__PROBLEM DESCRIPTION__
Tally every line below where "inequality" appears, then report the total alone.

__ENTRIES SHOWN__
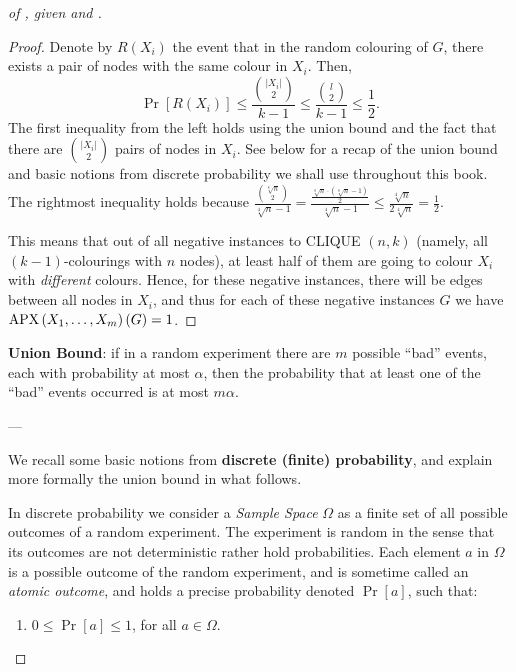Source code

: \begin{proof}[of , given   and ]
\begin{proof}
Denote by $R\left(X_i\right)$ the event that in the random colouring of $G$, there exists a pair of nodes with the same colour in $X_i$.
Then, 
$$
\operatorname{Pr}\left[R\left(X_i\right)\right] \leq \frac{\binom{|X_i |}{2}}{k-1} \leq \frac{\binom{l}{2}}{k-1} \leq \frac{1}{2}.
$$
The first inequality from the left holds using the union bound and the fact that there are $\binom{\mid X_i |}{2}$ pairs
of nodes in $X_i$. See below for a recap of the union bound and basic notions from discrete probability we shall use throughout this book.
The rightmost inequality holds because 
$ \frac{\binom{\sqrt[8]{n}}{2}}{\sqrt[4]{n}-1}
= \frac{\frac{\sqrt[8]{n} \cdot(\sqrt[8]{n}-1)}{2}}{\sqrt[4]{n}-1} \le \frac{\sqrt[4]{n}}{2\sqrt[4]{n}}=\frac{1}{2}.
$



This means that out of all negative instances to CLIQUE $(n, k)$ (namely, all $(k-1)$-colourings with $n$ nodes), at least half of them are going to colour $X_i$ with \emph{different} colours. Hence, for these negative instances, there will be edges between all nodes in $X_i$, and thus for each of these negative instances $G$ we have $\mathrm{APX}\left(X_1, \ldots, X_m\right)(G)=1$.
\end{proof}




\begin{tcolorbox}[colframe=white, colback=green!4, boxrule=0mm, sharp corners]
\textbf{Union Bound}: if in a random experiment
there are $m$ possible ``bad'' events, each with probability at most $\alpha$, then the probability that at least one of the ``bad'' events occurred is at most $m\alpha$.

\small
\medskip 
---

We recall some  basic notions from  \textbf{discrete (finite) probability}, and explain more formally the union bound in what follows.

In discrete probability we consider a \emph{ Sample Space}
$\Omega$ as a finite set of  all possible outcomes of a random experiment. The experiment is random in the sense that its outcomes are not deterministic rather hold  probabilities. 
Each element $a$ in $\Omega$ is a possible outcome of the  random experiment, and is sometime called an \emph{atomic outcome}, and  holds a precise probability denoted $\Pr\left[a \right]$, such that:
\begin{enumerate}
\item $0\le \Pr\left[a\right]\le 1$, for all $a\in\Omega$.


\end{enumerate}
\end{tcolorbox}
\end{proof}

__ANSWER SECTION__
2